The stock market in 2023 has generally been dominated by the Magnificent 7: Apple (AAPL), Microsoft (MSFT), Alphabet (GOOG, GOOGL), Amazon (AMZN), Nvidia (NVDA), Meta Platforms (META, formerly Facebook), and Tesla (TSLA). These seven companies are the largest technology/growth companies in the world, collectively comprising ~28.8% of the S&P 500 Index and have experienced massive stock appreciation this year. Their size and outperformance have caused high-level market metrics to become distorted.
The traditional S&P 500 Index is up 18.75% year-to-date through November 24, but the equal-weight S&P 500 is up only 3.74%. The difference between the two indexes is their composition weights; the S&P 500 Index weighting is based on the companies’ value (market-cap) while the alternative version assumes all 500 companies have the same weight. This equal-weight version can be a better indicator of the average stock. The Magnificent 7’s outsized impact has hidden what has actually been a weak investing environment in 2023. The rising interest rates, slow growth domestically, strong dollar, and political uncertainty have resulted in the average stock having a weak year. The S&P 500 Equal Weight Index was down 2.72% through October (compared to up 8.31% for the S&P 500 Index), but recent inflation metrics below expectations have started a nice broad-based market rally.
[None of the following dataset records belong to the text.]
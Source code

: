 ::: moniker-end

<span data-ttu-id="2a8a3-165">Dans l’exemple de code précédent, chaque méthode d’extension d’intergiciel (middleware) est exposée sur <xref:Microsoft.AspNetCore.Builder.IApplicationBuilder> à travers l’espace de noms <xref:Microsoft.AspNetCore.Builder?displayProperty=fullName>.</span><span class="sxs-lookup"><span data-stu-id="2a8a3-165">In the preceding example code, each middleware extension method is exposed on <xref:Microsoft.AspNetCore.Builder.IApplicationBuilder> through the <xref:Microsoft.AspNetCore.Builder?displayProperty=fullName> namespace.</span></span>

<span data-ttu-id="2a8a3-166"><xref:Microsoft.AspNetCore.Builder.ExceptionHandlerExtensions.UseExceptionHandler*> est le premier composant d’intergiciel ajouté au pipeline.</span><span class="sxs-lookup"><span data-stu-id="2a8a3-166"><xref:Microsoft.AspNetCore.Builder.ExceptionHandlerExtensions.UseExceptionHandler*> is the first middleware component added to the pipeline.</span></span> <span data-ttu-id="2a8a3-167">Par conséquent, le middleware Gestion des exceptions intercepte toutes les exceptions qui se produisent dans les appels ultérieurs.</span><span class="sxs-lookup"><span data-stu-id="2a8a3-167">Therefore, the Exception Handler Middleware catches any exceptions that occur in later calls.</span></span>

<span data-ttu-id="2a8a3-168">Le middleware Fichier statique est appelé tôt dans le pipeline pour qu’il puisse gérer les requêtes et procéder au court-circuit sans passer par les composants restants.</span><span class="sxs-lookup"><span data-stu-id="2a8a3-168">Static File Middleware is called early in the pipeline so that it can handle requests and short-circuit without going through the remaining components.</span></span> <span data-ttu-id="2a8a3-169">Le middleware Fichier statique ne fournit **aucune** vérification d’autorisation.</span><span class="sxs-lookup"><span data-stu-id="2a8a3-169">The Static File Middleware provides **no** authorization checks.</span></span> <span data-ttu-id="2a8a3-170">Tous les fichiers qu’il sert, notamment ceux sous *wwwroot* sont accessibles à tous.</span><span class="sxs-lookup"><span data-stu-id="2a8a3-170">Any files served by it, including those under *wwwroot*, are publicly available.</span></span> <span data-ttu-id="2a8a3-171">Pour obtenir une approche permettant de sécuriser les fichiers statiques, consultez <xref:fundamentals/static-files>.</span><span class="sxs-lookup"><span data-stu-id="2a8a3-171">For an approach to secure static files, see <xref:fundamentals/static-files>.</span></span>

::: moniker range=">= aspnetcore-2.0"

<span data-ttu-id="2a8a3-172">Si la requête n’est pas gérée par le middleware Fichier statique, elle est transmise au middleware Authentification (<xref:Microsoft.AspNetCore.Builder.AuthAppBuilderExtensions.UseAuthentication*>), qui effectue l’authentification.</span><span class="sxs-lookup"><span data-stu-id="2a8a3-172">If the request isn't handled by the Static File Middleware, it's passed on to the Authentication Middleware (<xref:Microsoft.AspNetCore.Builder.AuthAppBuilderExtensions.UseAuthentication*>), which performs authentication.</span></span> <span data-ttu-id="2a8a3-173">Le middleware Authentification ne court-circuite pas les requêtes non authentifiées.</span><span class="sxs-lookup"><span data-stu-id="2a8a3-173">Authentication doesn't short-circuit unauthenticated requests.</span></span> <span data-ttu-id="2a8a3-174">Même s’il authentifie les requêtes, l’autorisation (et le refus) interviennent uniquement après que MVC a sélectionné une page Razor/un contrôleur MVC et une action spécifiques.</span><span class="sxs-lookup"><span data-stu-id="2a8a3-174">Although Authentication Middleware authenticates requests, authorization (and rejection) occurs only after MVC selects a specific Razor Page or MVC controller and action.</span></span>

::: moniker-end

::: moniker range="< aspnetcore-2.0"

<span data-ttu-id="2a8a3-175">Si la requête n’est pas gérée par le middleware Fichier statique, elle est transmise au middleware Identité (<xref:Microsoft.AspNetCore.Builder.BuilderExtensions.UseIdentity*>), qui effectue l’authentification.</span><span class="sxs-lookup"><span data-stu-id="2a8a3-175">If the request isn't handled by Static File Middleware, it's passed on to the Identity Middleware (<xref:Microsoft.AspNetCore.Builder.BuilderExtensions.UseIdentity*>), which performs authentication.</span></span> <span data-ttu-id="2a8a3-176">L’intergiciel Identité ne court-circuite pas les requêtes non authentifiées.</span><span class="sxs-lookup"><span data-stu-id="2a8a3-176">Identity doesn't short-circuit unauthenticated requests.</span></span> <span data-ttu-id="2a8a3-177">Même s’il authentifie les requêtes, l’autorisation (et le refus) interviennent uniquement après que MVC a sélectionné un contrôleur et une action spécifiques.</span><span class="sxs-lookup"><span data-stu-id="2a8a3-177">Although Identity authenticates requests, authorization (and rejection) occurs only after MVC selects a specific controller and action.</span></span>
Another area where the traditional market-cap-weighted S&P 500 Index has caused a dislocation is in valuation metrics (when compared to the S&P 500 Equal Weight Index). According to Bloomberg, the forward estimate price-to-earnings-ratio (P/E) ratio of the S&P 500 Index has averaged 17.6x since early 2010. The equal-weight version was a very similar 17.7x and followed a very similar path over time. However, the higher multiples and massive weights of the Magnificent 7 have caused a material difference between the two index versions; as of November 24, 2023, the actual S&P 500 Index had a forward P/E of 21.0x while the equal weight S&P 500 Index was 17.1x. While the actual S&P 500 Index doesn’t look cheap compared to historical levels, the equal weight looks attractive! We think there are plenty of great opportunities out there.